Learn Data Science Tutorial — Mathematics
Now, let’s say a few things about the math. You’re going to need things like a little bit of probability, some algebra, of course, regression (very common statistical procedure).
Those things are important. And the reason you need the math is: because that is going to help you choose the appropriate procedures to answer the question with the data that you have. And probably even more importantly; it is going to help you diagnose problems when things don’t go as expected. And given that you are trying to do new things with new data in new ways, you are probably going to come across problems.
So the ability to understand the mechanics of what is going on is going to give you a big advantage. And the third element of the data science Venn Diagram is some sort of domain expertise. Think of it as expertise in the field that
you’re in. Business settings are common.
You need to know about the goals of that field, the methods that are used, and the constraints that people come across. And it’s important because whatever your results are, you need to be able to implement them well.
Data science is very practical and is designed to accomplish something. And your familiarity with a particular field of practice is going to make it that much easier and more impactful when you implement the results of your analysis.
Now, let’s go back to our Venn Diagram here just for a moment.
Because this is a Venn, we also have these intersections of two circles at a time. At the top is machine learning. At the bottom right is traditional research. And on the bottom left hand is what Drew Conway called, “the danger zone.” Let me talk about each of these. First off, machine learning, or ML.
Now, you think about machine learning and the idea here is that it represents coding, or statistical programming and mathematics, without any real domain expertise. Sometimes these are referred to as “black box” models.
They kind of throw data in and you don’t even necessarily have to know what it means or what language it is in, and it will just kind of crunch through it all and it will give you some regularities. That can be very helpful, but machine learning is considered slightly different from data science because it doesn’t involve the particular applications in a specific domain.
Also, there’s traditional research. This is where you have math or statistics
and you have domain knowledge; often very intensive domain knowledge but without the coding or programming. Now, you can get away with that because the data that you use in traditional research is highly structured.
It comes in rows and columns, and is typically complete and is typically ready for analysis. Doesn’t mean your life is easy, because now you have to expand an enormous amount of effort in the methods and the designing of the project
and the interpretation of the data.
So, still very heavy intellectual cognitive work, but it comes from a different place. And then finally, there is what Conway called, “the danger zone.” And that’s the intersection of coding and domain knowledge, but without math or statistics. Now he says it is unlikely to happen, and that is probably true. On the other hand, I can think of some common examples, what are called “word counts,” where you take a large document or a series of documents, and you count how many times a word appears in there.

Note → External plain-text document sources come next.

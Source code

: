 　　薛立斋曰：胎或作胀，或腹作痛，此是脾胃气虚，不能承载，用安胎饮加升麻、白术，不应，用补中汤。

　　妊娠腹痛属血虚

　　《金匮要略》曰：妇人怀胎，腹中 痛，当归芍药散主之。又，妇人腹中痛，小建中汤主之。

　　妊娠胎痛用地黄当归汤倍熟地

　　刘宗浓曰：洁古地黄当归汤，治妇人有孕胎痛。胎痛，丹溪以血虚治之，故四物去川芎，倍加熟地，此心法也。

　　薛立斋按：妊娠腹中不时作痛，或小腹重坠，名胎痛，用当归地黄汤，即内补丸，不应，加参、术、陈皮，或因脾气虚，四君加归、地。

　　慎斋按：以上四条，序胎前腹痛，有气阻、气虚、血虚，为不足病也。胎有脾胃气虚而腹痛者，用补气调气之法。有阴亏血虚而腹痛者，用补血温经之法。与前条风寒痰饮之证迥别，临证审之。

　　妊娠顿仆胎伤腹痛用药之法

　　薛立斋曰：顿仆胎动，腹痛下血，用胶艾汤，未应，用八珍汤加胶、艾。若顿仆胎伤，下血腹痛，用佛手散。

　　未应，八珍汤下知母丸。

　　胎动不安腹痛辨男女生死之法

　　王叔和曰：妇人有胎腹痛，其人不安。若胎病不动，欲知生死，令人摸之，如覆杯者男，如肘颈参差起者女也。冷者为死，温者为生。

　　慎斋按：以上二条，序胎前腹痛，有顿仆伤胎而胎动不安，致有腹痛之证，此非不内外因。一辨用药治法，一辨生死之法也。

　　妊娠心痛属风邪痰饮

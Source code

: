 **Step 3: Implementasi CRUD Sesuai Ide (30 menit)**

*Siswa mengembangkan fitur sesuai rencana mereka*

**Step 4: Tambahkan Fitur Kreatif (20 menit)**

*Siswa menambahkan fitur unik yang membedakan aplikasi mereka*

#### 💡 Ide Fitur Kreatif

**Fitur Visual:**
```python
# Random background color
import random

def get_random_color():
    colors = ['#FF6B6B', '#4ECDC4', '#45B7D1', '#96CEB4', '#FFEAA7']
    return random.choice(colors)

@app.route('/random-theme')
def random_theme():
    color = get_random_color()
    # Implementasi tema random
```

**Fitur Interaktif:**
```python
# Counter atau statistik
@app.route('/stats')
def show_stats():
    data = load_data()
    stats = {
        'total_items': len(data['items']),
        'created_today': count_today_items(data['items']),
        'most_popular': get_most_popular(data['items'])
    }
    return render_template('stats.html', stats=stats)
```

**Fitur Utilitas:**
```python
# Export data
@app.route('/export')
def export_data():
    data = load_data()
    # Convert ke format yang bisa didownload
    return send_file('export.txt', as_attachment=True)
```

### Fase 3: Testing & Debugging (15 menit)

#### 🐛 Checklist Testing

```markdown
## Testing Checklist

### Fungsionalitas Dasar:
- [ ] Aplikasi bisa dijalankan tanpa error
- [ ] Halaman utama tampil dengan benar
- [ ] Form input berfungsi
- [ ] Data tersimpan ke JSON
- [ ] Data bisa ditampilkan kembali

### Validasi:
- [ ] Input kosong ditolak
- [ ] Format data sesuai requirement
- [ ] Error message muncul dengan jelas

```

That can actually tell you some very important things. And also, drawing maps and showing how things change across place and maybe even across time. You don’t necessarily have to have the math, but it can be very insightful and helpful. So, let’s think about a couple of backgrounds where people come from here.
First, is coding. You can have people who are coders, who can do math, stats, and business. So, you get the three things (and this is probably the most common), most the people come from a programming background.
On the other hand, there is also stats, or statistics.
And you can get statisticians who can code and who also can do business.That’s less common, but it does happen. And finally, there is people who come into data science from a particular domain. And these are, for instance, business people who can code and do numbers. And they are the least common.
But, all of these are important to data science. And so in sum, here is what we can take away. First, several fields make up Data Science. Second, diverse skills and backgrounds are important and they are needed in data science.
And third, there are many roles involved because there are a lot of different things that need to happen. We’ll say more about that in our next movie. The next step in our data science introduction and our definition of data science is to talk about the Data Science Pathway. So I like to think of this as, when you are working on a major project, you have got to do one step at a time to get it from here to there.